Making his first series for a streaming platform, Risvig also had to contend with the expectations that come with a bigger budget and a potential audience of millions across Scandinavia and elsewhere in Europe.

“I really had to meet new standards for what a scene should look like and how we should develop the production,” he adds. “Now you have a lot of money to do stuff, but that doesn’t mean the story works all the time. It was a big challenge for me but we came a long way with it.”

Boys delves into the dark world of a boys’ choir in Silkeborg, Denmark. On the surface, the boys are characterised by the purity of their singing voices in church, but when the bell ringing stops, they explore forbidden urges within their unbreakable union based on alcohol, sex and borderline wildness. When one of the boys, Lasse, dies in a suspicious drowning incident and a new boy, Robin, enters the group, their loyalty and togetherness are put to the test.

Though his death is dismissed as an accident, Lasse’s girlfriend Leonora (Karoline Hamm) begins to suspect his friends are hiding the truth – especially the group’s leader, Nikolaj (Viktor Hjelmsø). Meanwhile, Robin (Sylvester Byder) has returned to his childhood home after the death of his abusive father and comforts old friend Karolina in her grief, while promising to find out what really happened.

Launching on Viaplay last month, Boys is loosely based on Risvig’s own upbringing in Silkeborg, where he also experienced the contrast of going out with his friends before joining them in the local church choir.

At the same time, Risvig dreamed of directing movies and series, inspired by filmmakers such as Steven Spielberg. And although he later decided a place at Denmark’s national film school wasn’t for him, he never gave up on his dream, with his girlfriend encouraging him to take a different path.

Boys is loosely based on Risvig’s upbringing in Silkeborg, where the show is set

“I started Googling and I found out most of my favourite directors never went to school, so if they could do it, I could have a chance with hard work and passion too,” he says. “Then I changed my focus drastically. I kept doing music videos, skate videos and commercials until I suddenly had a crew I could call, and then we did some small series for YouTube.
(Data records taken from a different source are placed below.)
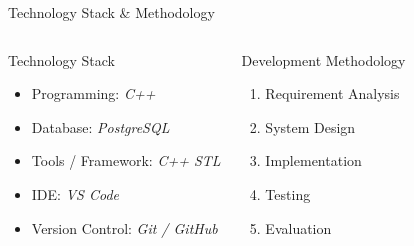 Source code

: \documentclass[aspectratio=169,11pt]{beamer}
\newcommand{\placeholder}[1]{\textit{\color{GEUGrey}#1}}
\begin{document}
\begin{frame}{Technology Stack \& Methodology}
\begin{columns}[T,totalwidth=\textwidth]
\begin{block}{Technology Stack}
\begin{itemize}\itemsep2pt
\item Programming: \placeholder{C++}
\item Database: \placeholder{PostgreSQL}
\item Tools / Framework: \placeholder{C++ STL}
\item IDE: \placeholder{VS Code}
\item Version Control: \placeholder{Git / GitHub}
\end{itemize}
\end{block}
\begin{block}{Development Methodology}
\begin{enumerate}\itemsep2pt
\item Requirement Analysis
\item System Design
\item Implementation
\item Testing
\item Evaluation
\end{enumerate}
\end{block}
\end{columns}
\vfill
\begin{center}
\end{center}
\end{frame}
\end{document}
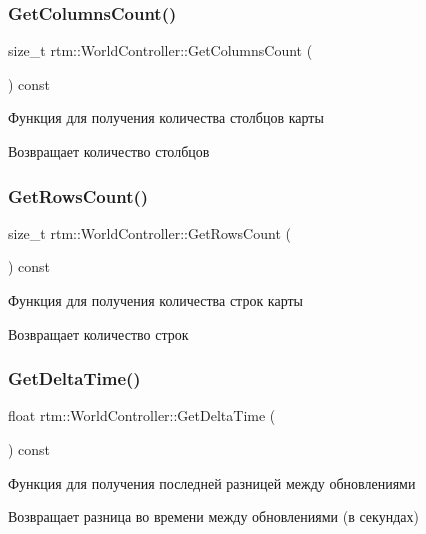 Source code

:\subsubsection{\texorpdfstring{Get\+Columns\+Count()}{GetColumnsCount()}}
{\footnotesize\ttfamily size\+\_\+t rtm\+::\+World\+Controller\+::\+Get\+Columns\+Count (\begin{DoxyParamCaption}{ }\end{DoxyParamCaption}) const}

Функция для получения количества столбцов карты \begin{DoxyReturn}{Возвращает}
количество столбцов 
\end{DoxyReturn}
\mbox{\label{classrtm_1_1_world_controller_afb245167ac0680db01a3d09f80051dd0}} 
\subsubsection{\texorpdfstring{Get\+Rows\+Count()}{GetRowsCount()}}
{\footnotesize\ttfamily size\+\_\+t rtm\+::\+World\+Controller\+::\+Get\+Rows\+Count (\begin{DoxyParamCaption}{ }\end{DoxyParamCaption}) const}

Функция для получения количества строк карты \begin{DoxyReturn}{Возвращает}
количество строк 
\end{DoxyReturn}
\mbox{\label{classrtm_1_1_world_controller_a2288dd191a28070d4811897281413c36}} 
\subsubsection{\texorpdfstring{Get\+Delta\+Time()}{GetDeltaTime()}}
{\footnotesize\ttfamily float rtm\+::\+World\+Controller\+::\+Get\+Delta\+Time (\begin{DoxyParamCaption}{ }\end{DoxyParamCaption}) const}

Функция для получения последней разницей между обновлениями \begin{DoxyReturn}{Возвращает}
разница во времени между обновлениями (в секундах) 
\end{DoxyReturn}
\mbox{\label{classrtm_1_1_world_controller_a97ccb5133bc7c0617affe4d947265370}}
When the big platforms saw we had an engagement with an audience that they couldn’t get, we started developing projects.”

Produced by Reinvent Studios, Boys is not only Risvig’s biggest series to date, it’s also the one he’s been working on the longest. He first started writing it when he was 18, throwing out numerous drafts until he partnered with series writers Mikkel Sørensen and Lars Bang.

“We spent a lot of time just talking about what it’s like to be a boy and a man, to be a father,” Risvig says. “We narrowed it down to always focus on the group of boys and what they would be doing. Every time we didn’t know where to go, we would ask ourselves what we would do right now in the story.

“They wrote it all. I was a part of the room developing the ideas, but over the past few years developing the script, I have written the script several times by myself and thrown it away. They came into the project and we started again and then it all began to make sense.”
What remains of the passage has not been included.